### Exercise aim
Report only the number of lines below in which the string "mask" appears.

(Items listed in a dataset)
--- START ---
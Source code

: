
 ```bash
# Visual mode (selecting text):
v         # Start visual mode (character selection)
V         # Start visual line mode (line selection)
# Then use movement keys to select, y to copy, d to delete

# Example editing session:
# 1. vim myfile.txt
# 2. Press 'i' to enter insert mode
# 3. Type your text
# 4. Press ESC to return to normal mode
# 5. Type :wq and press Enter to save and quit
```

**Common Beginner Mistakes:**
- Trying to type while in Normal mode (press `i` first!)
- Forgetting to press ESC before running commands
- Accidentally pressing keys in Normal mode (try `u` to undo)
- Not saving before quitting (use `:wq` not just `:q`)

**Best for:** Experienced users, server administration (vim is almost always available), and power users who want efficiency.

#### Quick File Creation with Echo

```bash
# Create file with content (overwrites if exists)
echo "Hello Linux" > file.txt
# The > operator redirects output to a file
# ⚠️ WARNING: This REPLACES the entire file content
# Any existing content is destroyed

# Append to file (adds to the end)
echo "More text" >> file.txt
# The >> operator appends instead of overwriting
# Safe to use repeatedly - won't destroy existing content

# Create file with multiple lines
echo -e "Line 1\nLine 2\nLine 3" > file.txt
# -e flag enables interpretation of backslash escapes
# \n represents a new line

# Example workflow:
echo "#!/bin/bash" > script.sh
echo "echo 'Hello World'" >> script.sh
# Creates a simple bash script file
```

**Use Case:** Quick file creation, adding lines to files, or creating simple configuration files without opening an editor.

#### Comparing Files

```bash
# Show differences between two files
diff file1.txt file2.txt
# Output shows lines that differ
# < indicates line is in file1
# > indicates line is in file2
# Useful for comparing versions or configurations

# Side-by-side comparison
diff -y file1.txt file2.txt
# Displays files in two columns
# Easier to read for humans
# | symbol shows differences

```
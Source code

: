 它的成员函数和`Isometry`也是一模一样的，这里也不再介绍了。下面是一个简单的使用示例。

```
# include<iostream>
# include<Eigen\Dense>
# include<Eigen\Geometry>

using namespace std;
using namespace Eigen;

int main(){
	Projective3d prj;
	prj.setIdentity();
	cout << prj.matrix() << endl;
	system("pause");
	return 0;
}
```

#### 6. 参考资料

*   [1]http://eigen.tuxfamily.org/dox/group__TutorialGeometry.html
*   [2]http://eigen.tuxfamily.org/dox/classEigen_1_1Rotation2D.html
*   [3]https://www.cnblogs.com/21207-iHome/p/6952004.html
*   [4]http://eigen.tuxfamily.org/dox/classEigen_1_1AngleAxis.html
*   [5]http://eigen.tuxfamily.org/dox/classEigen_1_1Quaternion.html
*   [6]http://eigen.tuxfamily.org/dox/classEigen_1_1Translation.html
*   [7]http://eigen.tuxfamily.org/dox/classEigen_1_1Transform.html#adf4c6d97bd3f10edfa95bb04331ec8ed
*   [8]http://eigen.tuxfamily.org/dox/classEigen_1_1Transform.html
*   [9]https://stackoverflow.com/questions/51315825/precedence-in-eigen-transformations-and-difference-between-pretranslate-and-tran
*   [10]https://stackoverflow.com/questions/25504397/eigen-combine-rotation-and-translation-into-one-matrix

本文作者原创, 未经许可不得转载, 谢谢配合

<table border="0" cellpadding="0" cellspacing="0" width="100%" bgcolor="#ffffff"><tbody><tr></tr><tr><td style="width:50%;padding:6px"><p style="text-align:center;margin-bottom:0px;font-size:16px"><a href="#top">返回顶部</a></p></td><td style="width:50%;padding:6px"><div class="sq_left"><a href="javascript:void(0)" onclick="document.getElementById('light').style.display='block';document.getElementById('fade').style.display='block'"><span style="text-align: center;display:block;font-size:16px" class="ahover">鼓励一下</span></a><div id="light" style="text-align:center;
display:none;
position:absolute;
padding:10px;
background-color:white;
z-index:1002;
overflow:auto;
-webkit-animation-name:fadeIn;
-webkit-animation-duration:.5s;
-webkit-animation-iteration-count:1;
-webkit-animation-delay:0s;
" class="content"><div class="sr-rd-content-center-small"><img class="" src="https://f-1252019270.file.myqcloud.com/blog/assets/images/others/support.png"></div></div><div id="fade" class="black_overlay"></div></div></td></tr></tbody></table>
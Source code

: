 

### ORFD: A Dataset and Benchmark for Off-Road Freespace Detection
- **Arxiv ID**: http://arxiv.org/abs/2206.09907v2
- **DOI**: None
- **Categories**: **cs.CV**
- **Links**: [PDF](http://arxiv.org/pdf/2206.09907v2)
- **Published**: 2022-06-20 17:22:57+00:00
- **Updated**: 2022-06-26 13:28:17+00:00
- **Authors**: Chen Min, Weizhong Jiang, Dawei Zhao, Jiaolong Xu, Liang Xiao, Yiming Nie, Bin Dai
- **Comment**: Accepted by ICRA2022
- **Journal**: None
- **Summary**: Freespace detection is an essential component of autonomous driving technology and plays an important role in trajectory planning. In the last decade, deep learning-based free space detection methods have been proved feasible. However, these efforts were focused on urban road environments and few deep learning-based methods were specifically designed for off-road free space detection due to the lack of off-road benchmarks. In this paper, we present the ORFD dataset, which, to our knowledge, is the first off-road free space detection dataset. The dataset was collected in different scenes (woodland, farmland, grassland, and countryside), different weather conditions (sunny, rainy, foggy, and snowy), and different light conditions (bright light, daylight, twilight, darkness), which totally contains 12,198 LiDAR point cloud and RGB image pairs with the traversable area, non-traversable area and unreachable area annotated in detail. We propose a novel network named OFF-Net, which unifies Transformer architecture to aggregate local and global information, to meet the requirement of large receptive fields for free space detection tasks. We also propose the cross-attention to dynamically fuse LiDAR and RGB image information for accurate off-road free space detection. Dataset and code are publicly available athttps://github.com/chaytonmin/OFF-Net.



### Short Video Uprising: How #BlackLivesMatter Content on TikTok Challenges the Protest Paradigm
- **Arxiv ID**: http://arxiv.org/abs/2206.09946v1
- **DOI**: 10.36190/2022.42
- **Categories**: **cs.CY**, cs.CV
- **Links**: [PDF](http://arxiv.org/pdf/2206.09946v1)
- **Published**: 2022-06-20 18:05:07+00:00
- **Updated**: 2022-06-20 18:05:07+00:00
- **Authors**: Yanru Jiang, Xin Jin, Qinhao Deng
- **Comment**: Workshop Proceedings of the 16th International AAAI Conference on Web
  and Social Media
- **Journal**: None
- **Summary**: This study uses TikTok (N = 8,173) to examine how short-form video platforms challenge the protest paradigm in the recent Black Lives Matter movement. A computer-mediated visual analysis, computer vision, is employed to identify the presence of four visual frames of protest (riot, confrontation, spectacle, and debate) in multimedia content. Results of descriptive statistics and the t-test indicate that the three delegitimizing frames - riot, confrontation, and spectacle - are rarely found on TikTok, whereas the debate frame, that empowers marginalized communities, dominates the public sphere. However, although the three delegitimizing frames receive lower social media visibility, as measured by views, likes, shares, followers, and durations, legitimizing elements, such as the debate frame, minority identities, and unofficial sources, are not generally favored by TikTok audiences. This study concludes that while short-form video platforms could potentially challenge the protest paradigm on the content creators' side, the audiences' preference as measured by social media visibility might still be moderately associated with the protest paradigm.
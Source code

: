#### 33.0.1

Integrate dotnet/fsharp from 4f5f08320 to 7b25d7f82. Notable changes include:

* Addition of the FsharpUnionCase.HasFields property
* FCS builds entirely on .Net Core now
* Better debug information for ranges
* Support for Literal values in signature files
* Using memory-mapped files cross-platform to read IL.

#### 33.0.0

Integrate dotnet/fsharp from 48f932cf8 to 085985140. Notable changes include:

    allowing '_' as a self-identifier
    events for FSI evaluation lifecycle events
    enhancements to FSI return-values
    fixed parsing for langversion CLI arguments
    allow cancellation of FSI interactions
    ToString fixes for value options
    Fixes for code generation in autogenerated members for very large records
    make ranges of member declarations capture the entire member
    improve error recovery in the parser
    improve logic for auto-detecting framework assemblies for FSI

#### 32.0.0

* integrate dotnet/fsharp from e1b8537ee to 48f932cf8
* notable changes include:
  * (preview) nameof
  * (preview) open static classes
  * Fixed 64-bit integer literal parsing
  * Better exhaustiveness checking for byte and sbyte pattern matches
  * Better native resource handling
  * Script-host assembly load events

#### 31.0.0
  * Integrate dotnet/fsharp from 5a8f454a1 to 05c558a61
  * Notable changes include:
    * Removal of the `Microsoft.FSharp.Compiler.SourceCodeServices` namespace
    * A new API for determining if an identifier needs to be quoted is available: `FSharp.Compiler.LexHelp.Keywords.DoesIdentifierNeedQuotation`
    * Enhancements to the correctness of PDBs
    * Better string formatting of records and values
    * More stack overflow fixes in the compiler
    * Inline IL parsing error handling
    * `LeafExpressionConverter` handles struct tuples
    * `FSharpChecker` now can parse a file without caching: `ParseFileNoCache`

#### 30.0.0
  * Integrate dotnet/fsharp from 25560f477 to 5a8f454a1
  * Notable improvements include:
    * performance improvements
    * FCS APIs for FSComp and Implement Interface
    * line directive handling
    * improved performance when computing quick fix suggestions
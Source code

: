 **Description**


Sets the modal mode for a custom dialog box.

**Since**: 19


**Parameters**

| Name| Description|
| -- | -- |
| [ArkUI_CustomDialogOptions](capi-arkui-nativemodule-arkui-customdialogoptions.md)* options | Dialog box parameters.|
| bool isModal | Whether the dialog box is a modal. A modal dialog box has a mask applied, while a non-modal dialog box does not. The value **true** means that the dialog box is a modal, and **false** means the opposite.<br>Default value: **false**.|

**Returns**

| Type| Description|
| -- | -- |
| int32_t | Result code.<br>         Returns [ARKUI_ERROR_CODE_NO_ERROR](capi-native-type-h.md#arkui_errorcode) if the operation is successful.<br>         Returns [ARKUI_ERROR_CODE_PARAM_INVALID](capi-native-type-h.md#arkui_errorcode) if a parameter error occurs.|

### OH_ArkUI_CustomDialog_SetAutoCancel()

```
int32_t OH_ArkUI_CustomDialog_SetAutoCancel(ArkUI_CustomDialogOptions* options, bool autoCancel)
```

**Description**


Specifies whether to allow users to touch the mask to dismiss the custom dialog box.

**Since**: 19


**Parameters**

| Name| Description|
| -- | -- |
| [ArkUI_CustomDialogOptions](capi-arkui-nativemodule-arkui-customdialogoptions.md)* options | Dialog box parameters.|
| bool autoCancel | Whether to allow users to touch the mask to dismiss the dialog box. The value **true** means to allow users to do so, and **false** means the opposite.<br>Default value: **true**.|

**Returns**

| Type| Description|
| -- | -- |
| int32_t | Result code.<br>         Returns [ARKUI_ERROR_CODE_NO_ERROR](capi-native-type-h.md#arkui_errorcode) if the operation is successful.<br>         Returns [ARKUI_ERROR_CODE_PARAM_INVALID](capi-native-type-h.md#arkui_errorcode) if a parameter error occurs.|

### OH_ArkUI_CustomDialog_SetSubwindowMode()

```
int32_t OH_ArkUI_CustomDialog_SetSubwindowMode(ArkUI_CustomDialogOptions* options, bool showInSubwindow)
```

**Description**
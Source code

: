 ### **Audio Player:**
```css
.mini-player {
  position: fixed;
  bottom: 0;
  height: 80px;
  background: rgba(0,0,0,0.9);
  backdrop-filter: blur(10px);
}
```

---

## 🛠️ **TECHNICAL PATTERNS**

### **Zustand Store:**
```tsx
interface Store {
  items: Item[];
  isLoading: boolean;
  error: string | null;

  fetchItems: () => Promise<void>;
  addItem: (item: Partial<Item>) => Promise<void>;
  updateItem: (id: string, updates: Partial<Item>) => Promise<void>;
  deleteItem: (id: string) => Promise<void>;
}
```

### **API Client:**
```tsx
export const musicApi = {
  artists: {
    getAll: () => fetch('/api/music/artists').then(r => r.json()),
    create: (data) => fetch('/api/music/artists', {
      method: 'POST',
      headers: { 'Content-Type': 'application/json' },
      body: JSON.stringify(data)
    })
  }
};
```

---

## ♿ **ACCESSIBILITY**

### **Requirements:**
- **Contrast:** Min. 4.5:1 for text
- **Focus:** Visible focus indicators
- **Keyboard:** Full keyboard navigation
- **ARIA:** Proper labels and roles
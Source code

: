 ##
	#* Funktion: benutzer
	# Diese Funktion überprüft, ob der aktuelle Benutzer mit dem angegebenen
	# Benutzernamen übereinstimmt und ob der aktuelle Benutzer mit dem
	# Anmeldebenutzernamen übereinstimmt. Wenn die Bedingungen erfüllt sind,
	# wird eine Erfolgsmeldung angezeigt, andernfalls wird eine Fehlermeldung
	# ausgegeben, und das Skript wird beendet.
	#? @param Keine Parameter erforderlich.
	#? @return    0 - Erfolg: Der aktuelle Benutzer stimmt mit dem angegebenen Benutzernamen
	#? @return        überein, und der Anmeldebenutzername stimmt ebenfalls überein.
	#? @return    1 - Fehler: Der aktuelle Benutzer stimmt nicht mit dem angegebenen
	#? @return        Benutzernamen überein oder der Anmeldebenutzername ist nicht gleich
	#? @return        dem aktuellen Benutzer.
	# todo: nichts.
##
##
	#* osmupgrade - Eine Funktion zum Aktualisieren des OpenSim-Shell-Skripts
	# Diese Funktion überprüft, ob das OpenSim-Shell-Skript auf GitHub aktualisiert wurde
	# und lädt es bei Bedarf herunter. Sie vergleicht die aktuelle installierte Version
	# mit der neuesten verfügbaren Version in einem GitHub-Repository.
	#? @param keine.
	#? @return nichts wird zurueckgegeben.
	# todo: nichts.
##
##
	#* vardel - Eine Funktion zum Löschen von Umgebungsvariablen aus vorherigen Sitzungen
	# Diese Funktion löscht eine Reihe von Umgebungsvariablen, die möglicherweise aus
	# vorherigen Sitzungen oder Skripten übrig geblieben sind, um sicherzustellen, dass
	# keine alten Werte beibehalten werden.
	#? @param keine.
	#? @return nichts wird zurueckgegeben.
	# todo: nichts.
--- END ---
### Exercise answer
3